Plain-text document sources
▼
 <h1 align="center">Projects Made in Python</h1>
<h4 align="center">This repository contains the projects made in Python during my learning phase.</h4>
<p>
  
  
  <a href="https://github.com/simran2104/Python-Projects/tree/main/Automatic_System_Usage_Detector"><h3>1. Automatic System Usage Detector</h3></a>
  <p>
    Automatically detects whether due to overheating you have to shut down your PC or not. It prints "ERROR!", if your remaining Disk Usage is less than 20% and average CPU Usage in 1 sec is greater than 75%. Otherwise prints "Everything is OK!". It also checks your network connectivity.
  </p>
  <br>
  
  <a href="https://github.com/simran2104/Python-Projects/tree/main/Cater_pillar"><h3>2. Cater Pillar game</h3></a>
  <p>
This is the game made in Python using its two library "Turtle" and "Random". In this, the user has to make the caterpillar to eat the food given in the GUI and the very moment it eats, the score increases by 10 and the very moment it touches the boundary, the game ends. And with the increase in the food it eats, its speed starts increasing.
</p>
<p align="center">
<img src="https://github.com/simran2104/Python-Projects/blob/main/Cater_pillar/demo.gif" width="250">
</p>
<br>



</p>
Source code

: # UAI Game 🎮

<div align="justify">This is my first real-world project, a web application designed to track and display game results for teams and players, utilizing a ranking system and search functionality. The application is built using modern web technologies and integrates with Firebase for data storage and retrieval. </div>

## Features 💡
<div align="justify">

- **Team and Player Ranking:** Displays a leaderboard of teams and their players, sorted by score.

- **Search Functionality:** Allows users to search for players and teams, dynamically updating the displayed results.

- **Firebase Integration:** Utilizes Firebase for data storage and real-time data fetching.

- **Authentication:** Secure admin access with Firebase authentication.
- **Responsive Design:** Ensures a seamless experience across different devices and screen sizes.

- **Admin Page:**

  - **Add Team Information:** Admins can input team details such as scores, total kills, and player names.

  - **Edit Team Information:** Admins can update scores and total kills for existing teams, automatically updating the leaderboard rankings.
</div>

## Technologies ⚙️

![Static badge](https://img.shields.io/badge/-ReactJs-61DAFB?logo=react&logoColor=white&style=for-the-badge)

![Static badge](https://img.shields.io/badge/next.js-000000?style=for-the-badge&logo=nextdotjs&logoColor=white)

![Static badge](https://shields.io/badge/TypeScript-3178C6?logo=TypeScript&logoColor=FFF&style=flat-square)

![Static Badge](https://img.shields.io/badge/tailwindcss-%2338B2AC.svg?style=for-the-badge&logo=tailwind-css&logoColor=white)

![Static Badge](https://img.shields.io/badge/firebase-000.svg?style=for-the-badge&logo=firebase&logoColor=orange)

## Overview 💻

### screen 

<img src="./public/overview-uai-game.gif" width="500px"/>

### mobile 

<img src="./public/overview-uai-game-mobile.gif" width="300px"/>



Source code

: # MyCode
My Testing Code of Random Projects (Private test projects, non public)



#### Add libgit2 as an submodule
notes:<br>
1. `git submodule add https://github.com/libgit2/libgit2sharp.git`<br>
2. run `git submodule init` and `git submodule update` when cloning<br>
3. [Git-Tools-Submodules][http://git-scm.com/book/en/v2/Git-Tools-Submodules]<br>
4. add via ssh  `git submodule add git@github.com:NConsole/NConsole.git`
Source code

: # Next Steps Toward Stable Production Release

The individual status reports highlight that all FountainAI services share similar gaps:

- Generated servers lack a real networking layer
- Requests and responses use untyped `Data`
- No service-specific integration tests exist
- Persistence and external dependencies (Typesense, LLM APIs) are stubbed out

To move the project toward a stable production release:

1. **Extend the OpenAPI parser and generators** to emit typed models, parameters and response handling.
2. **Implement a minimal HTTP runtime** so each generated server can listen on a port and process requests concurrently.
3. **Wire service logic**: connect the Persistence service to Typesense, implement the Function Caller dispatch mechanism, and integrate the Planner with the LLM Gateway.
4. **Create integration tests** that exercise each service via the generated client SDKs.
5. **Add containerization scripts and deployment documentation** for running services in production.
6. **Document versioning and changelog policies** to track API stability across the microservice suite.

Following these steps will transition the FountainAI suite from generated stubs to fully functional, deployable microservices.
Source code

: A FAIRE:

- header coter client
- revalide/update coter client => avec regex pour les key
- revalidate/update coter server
▲
Please show the lines in the entries above that hold the string "white".

![Static badge](https://img.shields.io/badge/-ReactJs-61DAFB?logo=react&logoColor=white&style=for-the-badge)
![Static badge](https://img.shields.io/badge/next.js-000000?style=for-the-badge&logo=nextdotjs&logoColor=white)
![Static Badge](https://img.shields.io/badge/tailwindcss-%2338B2AC.svg?style=for-the-badge&logo=tailwind-css&logoColor=white)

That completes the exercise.